Genetic models using the qpAdm code of Admixtools3 software reinforces the aforementioned PCA results by showing that present-day Kurds formed when western Iranian late Bronze/ early Iron-Age farmers/herders hybridized with Central Asian Turco-Aryans as shown in figures 5 & 6.
Methods & Quality Control
Our analysis used published data 4 genotyped on the 1240K Axiom Affymatrix array. The present-day populations consist of the Simons WGS set. All the available Iranian, Armenian and Turkish samples in the Reichlab dataset were used in this study. As an additional quality control measure we removed samples with less than 600,000 intersecting SNPs with the 1240K set. Additionally, for Kurds-IRQ we used two whole genome sequenced males from northern Iraq sequenced to a depth of 30X. We processed the fastq sequences using our own samtools pipeline which consists of the following:
- AdapterRemoval to remove remnant adapter sequences from High-Throughput Sequencing (HTS) data and trim low quality bases from the 3′ end of reads following adapter removal.

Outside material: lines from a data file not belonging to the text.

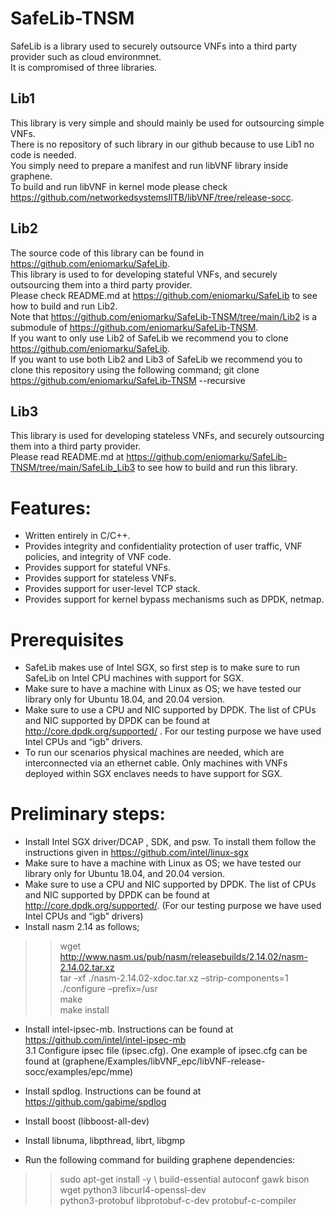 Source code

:# SafeLib-TNSM

SafeLib is a library used to securely outsource VNFs into a third party provider such as cloud environmnet. <br />
It is compromised of three libraries. 
## Lib1 
   This library is very simple and should mainly be used for outsourcing simple VNFs.<br />
   There is no repository of such library in our github because to use Lib1 no code is needed. <br />
   You simply need to prepare a manifest and run libVNF library inside graphene. <br />
   To build and run libVNF in kernel mode please check https://github.com/networkedsystemsIITB/libVNF/tree/release-socc.

## Lib2
  The source code of this library can be found in https://github.com/eniomarku/SafeLib. <br />
  This library is used to for developing stateful VNFs, and securely outsourcing them into a third party provider.<br />
  Please check README.md at https://github.com/eniomarku/SafeLib to see how to build and run Lib2. <br />
  Note that https://github.com/eniomarku/SafeLib-TNSM/tree/main/Lib2 is a submodule of https://github.com/eniomarku/SafeLib-TNSM. <br />
  If you want to only use Lib2 of SafeLib we recommend you to clone https://github.com/eniomarku/SafeLib. <br />
  If you want to use both Lib2 and Lib3 of SafeLib we recommend you to clone this repository using the following command;
  git clone https://github.com/eniomarku/SafeLib-TNSM --recursive <br />
    
## Lib3
   This library is used for developing stateless VNFs, and securely outsourcing them into a third party provider. <br />
   Please read README.md at https://github.com/eniomarku/SafeLib-TNSM/tree/main/SafeLib_Lib3 to see how to build and run this library.
   
# Features:

*	Written entirely in C/C++.
*	Provides integrity and confidentiality protection of user traffic, VNF policies, and integrity of VNF code.
*	Provides support for stateful VNFs.
*  Provides support for stateless VNFs.
*	Provides support for user-level TCP stack.
*	Provides support for kernel bypass mechanisms such as DPDK, netmap.


# Prerequisites
*	SafeLib makes use of Intel SGX, so first step is to make sure to run SafeLib on Intel CPU machines with support for SGX.
*	Make sure to have a machine with Linux as OS; we have tested our library only for Ubuntu 18.04, and 20.04 version.
*	Make sure to use a CPU and NIC supported by DPDK. The list of CPUs and NIC supported by DPDK can be found at http://core.dpdk.org/supported/ . For our testing purpose we have used Intel CPUs and “igb” drivers.
*	To run our scenarios physical machines are needed, which are interconnected via an ethernet cable. Only machines with VNFs deployed within SGX enclaves needs to have support for SGX.

# Preliminary steps:
*	Install Intel SGX driver/DCAP , SDK, and psw. To install them follow the instructions given in https://github.com/intel/linux-sgx
*	Make sure to have a machine with Linux as OS; we have tested our library only for Ubuntu 18.04, and 20.04 version.
*  Make sure to use a CPU and NIC supported by DPDK. The list of CPUs and NIC supported by DPDK can be found at http://core.dpdk.org/supported/. (For our testing purpose we have used Intel CPUs and “igb” drivers)
*	Install nasm 2.14 as follows;

 >> wget http://www.nasm.us/pub/nasm/releasebuilds/2.14.02/nasm-2.14.02.tar.xz \
 >> tar -xf ./nasm-2.14.02-xdoc.tar.xz –strip-components=1 \
 >> ./configure –prefix=/usr \
 >> make\
 >> make install
*	Install intel-ipsec-mb. Instructions can be found at https://github.com/intel/intel-ipsec-mb <br />
     3.1 Configure ipsec file (ipsec.cfg). One example of ipsec.cfg can be found at (graphene/Examples/libVNF_epc/libVNF-release-socc/examples/epc/mme)
     
*	Install spdlog. Instructions can be found at https://github.com/gabime/spdlog
*	Install boost (libboost-all-dev)
*	Install libnuma, libpthread, librt, libgmp
*	Run the following command for building graphene dependencies: 
>> sudo apt-get install -y \   build-essential autoconf gawk bison wget python3 libcurl4-openssl-dev \
   python3-protobuf libprotobuf-c-dev protobuf-c-compiler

Additionally, we removed sequences shorter than 24 bases which due to their short length may map to several regions of the reference genome
- bwa mem to quickly align the sequences to the GRCh37 Human Reference and piped the output to samtools view to produce BAM files. The reads were merged post-alignment instead of with AdapterRemoval
- samtools sort to coordinate sort BAM file
- Picard to soft-clip beyond-end-of-reference alignments and set MAPQ to 0 for unmapped reads
- Picard to remove duplicate sequences
- bcftools mpileup to convert BAM file into genomic positions we first use mpileup to produce a BCF file that contains all of the locations in the genome. We use this information to call genotypes and reduce our list of sites to those found to be variant by passing this file into bcftools call. Thresholds used were –min-MQ 15, –min-BQ 20
- bcftools view to remove positions supported by less than 4 reads
- This yielded VCF files with 1478 million bases
- Extraction of Affymetrix 1240K variants yielded a final VCF of 1160K variants
Data Availability
The 1240K genotype data used in this study is readily available at Reich Lab at https://reich.hms.harvard.edu/datasets
REFERENCES
- Narasimhan, Vagheesh M.; et al. (2019). “The formation of human populations in South and Central Asia”. Science. 365 (6457): eaat7487. doi:10.1126/science.aat7487. PMC 6822619. PMID 31488661
- Bronze and Iron Age population movements underlie Xinjiang population history, Kumar et al, Science 376, 62 (2022), DOI: 10.1126/science.abk1534
- Patterson N, Moorjani P, Luo Y, Mallick S, Rohland N, Zhan Y, Genschoreck T, Webster T, Reich D. Ancient admixture in human history. Genetics. 2012 Nov;192(3):1065-93. doi: 10.1534/genetics.112.145037. Epub 2012 Sep 7. PMID: 22960212; PMCID: PMC3522152.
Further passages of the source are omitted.